> Work instructions: Please reproduce the data below exactly, from the first line through the line containing "id, id_product, id_baskets", and leave every later line out.

> Records shown:
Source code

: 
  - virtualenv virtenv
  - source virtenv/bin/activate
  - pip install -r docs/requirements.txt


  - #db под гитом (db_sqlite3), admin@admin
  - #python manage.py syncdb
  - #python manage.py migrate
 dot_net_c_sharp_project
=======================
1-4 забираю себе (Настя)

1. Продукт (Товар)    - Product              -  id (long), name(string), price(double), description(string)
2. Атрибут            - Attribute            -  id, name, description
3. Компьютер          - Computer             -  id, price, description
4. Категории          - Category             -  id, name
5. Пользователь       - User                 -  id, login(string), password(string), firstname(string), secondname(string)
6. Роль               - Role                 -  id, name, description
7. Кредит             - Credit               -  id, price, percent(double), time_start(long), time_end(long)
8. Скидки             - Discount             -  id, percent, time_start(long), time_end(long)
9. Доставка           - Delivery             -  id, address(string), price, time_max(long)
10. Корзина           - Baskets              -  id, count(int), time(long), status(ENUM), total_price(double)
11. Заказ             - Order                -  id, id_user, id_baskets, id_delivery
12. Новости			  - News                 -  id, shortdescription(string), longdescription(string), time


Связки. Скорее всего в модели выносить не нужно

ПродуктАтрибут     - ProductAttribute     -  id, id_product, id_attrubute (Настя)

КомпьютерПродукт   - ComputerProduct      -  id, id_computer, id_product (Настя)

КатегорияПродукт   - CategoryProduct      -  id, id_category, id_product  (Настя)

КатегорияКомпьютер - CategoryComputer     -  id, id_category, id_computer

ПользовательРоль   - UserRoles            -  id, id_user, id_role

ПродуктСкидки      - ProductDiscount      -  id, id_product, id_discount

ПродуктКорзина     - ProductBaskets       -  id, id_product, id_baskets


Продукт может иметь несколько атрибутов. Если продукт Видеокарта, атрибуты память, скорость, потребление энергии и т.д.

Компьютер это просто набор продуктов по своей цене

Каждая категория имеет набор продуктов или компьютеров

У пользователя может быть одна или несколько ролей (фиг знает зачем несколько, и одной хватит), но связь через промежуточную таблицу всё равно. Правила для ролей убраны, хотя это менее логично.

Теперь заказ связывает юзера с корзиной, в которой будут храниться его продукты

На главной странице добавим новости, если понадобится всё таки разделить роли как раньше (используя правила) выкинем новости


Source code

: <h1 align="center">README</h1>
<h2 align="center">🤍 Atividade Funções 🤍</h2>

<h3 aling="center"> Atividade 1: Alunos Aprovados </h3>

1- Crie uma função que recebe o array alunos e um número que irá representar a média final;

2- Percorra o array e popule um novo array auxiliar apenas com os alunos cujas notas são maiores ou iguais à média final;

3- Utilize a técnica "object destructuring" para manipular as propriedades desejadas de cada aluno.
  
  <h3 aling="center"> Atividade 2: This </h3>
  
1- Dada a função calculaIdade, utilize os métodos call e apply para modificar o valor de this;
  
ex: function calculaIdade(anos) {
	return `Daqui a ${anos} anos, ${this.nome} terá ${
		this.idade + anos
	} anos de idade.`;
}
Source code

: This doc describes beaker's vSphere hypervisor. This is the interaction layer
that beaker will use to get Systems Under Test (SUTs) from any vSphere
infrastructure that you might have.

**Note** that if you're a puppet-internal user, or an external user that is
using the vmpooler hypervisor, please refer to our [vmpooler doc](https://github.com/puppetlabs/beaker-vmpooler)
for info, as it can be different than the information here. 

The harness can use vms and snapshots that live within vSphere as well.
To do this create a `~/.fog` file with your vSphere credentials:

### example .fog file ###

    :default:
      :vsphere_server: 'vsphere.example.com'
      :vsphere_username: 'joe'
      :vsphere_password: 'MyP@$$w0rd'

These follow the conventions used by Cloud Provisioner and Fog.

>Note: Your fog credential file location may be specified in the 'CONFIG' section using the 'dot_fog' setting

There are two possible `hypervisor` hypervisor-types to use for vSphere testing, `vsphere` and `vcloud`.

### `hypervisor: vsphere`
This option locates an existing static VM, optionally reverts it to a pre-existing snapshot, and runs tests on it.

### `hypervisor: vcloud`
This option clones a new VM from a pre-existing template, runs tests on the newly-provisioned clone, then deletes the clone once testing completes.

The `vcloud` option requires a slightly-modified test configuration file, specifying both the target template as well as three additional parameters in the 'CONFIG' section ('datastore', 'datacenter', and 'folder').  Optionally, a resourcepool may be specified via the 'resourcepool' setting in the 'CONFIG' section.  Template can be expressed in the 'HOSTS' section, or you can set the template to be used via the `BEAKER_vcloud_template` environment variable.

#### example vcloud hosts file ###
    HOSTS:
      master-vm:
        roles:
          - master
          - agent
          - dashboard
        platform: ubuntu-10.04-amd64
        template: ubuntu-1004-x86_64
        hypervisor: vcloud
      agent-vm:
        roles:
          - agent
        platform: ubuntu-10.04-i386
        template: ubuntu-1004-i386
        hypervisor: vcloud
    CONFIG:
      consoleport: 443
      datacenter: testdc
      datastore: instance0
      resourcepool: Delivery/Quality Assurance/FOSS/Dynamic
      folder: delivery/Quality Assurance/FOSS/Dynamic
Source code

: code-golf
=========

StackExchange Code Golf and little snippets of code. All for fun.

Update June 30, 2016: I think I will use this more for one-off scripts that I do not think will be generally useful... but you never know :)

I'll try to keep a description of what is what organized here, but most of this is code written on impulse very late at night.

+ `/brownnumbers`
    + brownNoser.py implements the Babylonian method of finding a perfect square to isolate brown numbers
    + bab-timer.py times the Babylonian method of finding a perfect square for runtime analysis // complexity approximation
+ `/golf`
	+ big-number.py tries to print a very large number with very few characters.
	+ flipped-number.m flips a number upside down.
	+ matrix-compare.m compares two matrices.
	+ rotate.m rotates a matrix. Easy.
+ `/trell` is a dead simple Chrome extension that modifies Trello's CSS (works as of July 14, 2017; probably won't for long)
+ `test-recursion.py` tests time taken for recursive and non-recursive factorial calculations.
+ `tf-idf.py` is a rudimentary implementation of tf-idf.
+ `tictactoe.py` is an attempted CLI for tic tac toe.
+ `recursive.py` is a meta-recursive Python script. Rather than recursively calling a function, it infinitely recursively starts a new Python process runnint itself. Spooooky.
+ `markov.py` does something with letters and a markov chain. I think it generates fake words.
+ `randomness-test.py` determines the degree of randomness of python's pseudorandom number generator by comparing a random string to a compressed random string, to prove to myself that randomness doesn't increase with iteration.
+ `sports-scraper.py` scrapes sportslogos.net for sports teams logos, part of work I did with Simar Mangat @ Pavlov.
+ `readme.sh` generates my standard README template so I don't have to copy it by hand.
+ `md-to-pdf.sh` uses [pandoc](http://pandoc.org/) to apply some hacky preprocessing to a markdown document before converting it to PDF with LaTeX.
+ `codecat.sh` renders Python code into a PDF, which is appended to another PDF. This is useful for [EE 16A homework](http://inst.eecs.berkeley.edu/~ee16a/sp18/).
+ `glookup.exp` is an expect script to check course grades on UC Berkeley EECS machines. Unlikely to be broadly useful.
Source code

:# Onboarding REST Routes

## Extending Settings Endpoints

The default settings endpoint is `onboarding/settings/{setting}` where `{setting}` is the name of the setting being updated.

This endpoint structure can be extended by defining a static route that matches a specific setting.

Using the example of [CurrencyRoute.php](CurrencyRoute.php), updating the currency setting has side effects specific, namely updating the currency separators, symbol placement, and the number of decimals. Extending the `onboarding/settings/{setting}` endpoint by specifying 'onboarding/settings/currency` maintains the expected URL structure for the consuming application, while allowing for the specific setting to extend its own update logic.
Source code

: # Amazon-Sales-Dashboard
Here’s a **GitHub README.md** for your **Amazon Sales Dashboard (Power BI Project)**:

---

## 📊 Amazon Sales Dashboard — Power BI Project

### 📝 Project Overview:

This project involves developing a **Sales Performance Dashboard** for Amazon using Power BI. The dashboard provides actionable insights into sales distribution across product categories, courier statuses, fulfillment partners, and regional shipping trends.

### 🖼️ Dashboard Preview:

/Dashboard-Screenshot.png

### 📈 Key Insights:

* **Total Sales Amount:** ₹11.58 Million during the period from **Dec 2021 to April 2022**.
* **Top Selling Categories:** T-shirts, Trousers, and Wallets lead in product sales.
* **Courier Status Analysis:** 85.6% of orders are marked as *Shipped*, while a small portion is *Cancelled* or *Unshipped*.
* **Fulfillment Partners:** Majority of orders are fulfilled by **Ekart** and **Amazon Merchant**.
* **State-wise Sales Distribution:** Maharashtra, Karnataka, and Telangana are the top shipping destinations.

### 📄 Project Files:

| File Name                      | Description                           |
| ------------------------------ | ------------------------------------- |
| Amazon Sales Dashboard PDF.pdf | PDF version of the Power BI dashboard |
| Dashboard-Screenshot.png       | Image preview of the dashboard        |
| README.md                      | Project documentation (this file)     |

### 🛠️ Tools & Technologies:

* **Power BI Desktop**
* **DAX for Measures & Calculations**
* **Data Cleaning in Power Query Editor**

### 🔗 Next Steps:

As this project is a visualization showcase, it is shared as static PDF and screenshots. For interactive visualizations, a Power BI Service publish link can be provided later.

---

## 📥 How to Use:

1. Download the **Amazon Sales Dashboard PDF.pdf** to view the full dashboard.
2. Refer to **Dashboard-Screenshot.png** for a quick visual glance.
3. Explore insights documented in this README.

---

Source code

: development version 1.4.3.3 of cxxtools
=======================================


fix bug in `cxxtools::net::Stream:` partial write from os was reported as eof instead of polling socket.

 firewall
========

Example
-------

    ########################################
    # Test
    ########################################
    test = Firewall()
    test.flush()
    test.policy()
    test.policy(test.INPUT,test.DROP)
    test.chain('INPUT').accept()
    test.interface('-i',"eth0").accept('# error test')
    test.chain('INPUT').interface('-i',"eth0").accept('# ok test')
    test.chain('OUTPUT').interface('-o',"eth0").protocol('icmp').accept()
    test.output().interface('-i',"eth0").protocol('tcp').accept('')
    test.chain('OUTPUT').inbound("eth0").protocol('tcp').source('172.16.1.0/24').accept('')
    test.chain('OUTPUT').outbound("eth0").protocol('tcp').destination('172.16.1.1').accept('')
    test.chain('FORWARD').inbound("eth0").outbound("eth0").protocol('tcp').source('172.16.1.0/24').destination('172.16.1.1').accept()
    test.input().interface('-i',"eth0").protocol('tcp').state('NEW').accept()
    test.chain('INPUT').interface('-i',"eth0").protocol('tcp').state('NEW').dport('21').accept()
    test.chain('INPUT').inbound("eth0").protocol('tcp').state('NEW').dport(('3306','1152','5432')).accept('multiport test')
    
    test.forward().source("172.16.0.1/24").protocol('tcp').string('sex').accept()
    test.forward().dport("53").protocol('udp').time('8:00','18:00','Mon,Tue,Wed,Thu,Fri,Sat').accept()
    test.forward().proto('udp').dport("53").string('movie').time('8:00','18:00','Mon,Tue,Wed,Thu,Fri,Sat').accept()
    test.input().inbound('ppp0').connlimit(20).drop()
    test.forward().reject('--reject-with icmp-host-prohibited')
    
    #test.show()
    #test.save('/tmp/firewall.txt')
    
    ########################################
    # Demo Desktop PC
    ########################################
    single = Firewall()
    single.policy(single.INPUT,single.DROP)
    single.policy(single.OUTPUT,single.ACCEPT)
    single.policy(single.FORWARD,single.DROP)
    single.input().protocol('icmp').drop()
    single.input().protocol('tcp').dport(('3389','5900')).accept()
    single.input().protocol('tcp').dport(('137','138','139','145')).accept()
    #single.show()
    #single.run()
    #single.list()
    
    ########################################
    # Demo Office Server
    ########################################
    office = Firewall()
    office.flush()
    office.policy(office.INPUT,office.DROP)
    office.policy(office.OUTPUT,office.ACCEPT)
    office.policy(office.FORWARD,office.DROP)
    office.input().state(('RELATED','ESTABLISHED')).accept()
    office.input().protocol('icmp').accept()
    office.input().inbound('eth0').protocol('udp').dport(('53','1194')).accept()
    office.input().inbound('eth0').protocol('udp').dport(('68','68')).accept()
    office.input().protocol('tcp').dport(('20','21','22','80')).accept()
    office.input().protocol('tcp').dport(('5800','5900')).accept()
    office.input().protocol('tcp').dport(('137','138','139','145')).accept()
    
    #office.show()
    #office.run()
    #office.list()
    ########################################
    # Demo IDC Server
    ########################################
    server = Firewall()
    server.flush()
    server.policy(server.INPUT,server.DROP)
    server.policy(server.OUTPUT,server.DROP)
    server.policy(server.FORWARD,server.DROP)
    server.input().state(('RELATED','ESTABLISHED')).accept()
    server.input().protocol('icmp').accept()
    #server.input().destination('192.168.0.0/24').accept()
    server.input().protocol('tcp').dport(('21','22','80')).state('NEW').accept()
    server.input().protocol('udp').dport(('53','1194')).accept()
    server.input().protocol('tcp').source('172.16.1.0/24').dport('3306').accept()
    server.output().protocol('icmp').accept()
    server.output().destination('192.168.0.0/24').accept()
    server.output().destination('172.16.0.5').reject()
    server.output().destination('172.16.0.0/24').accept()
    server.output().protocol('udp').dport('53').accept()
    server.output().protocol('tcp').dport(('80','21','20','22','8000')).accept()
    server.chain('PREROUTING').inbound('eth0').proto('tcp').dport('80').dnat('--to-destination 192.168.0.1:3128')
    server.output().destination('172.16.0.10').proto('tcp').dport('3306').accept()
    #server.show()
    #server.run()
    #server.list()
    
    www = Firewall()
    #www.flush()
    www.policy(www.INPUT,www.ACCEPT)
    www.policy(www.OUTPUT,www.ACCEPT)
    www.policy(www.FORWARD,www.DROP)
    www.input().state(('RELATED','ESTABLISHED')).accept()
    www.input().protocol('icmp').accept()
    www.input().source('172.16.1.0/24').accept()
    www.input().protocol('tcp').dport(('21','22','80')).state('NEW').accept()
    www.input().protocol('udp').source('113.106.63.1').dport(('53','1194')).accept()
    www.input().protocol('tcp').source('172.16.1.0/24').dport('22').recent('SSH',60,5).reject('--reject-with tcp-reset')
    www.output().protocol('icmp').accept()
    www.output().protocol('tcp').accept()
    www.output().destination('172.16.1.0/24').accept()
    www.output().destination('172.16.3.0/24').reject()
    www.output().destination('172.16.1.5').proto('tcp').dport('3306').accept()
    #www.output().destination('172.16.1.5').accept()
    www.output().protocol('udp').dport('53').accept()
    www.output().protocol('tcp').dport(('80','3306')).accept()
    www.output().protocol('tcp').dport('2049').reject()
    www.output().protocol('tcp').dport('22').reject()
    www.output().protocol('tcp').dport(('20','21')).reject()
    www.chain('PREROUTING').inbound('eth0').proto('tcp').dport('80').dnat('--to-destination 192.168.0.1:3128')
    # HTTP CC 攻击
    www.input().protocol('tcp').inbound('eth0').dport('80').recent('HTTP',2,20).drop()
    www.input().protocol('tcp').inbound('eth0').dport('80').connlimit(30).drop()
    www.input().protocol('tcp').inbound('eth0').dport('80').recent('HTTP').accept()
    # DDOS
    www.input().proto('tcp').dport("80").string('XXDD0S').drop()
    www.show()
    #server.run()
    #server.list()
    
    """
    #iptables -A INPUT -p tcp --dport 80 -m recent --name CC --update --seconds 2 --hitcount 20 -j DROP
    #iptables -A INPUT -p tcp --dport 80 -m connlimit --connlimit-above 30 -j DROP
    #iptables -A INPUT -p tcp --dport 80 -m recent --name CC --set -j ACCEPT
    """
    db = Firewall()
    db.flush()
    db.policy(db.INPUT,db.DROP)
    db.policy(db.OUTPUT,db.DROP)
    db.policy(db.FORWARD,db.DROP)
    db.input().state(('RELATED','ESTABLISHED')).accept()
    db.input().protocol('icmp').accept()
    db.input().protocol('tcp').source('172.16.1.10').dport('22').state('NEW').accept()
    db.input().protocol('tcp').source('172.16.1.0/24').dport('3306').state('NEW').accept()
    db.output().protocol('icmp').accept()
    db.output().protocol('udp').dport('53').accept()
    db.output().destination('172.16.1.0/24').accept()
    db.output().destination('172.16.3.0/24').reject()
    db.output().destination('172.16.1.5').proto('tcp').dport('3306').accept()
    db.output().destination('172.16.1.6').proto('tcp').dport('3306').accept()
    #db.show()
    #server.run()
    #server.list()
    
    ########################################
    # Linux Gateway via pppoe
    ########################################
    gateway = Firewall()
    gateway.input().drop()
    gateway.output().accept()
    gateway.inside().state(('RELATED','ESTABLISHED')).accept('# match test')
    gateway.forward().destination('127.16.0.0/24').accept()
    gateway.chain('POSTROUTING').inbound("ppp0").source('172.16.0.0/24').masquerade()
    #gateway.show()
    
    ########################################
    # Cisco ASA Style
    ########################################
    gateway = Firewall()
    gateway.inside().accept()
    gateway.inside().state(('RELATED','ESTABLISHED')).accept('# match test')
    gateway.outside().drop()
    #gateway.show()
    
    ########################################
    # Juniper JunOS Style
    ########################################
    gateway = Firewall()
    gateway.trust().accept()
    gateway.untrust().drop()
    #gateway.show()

> Worked solution:
Source code

: 
  - virtualenv virtenv
  - source virtenv/bin/activate
  - pip install -r docs/requirements.txt


  - #db под гитом (db_sqlite3), admin@admin
  - #python manage.py syncdb
  - #python manage.py migrate
 dot_net_c_sharp_project
=======================
1-4 забираю себе (Настя)

1. Продукт (Товар)    - Product              -  id (long), name(string), price(double), description(string)
2. Атрибут            - Attribute            -  id, name, description
3. Компьютер          - Computer             -  id, price, description
4. Категории          - Category             -  id, name
5. Пользователь       - User                 -  id, login(string), password(string), firstname(string), secondname(string)
6. Роль               - Role                 -  id, name, description
7. Кредит             - Credit               -  id, price, percent(double), time_start(long), time_end(long)
8. Скидки             - Discount             -  id, percent, time_start(long), time_end(long)
9. Доставка           - Delivery             -  id, address(string), price, time_max(long)
10. Корзина           - Baskets              -  id, count(int), time(long), status(ENUM), total_price(double)
11. Заказ             - Order                -  id, id_user, id_baskets, id_delivery
12. Новости			  - News                 -  id, shortdescription(string), longdescription(string), time


Связки. Скорее всего в модели выносить не нужно

ПродуктАтрибут     - ProductAttribute     -  id, id_product, id_attrubute (Настя)

КомпьютерПродукт   - ComputerProduct      -  id, id_computer, id_product (Настя)

КатегорияПродукт   - CategoryProduct      -  id, id_category, id_product  (Настя)

КатегорияКомпьютер - CategoryComputer     -  id, id_category, id_computer

ПользовательРоль   - UserRoles            -  id, id_user, id_role

ПродуктСкидки      - ProductDiscount      -  id, id_product, id_discount

ПродуктКорзина     - ProductBaskets       -  id, id_product, id_baskets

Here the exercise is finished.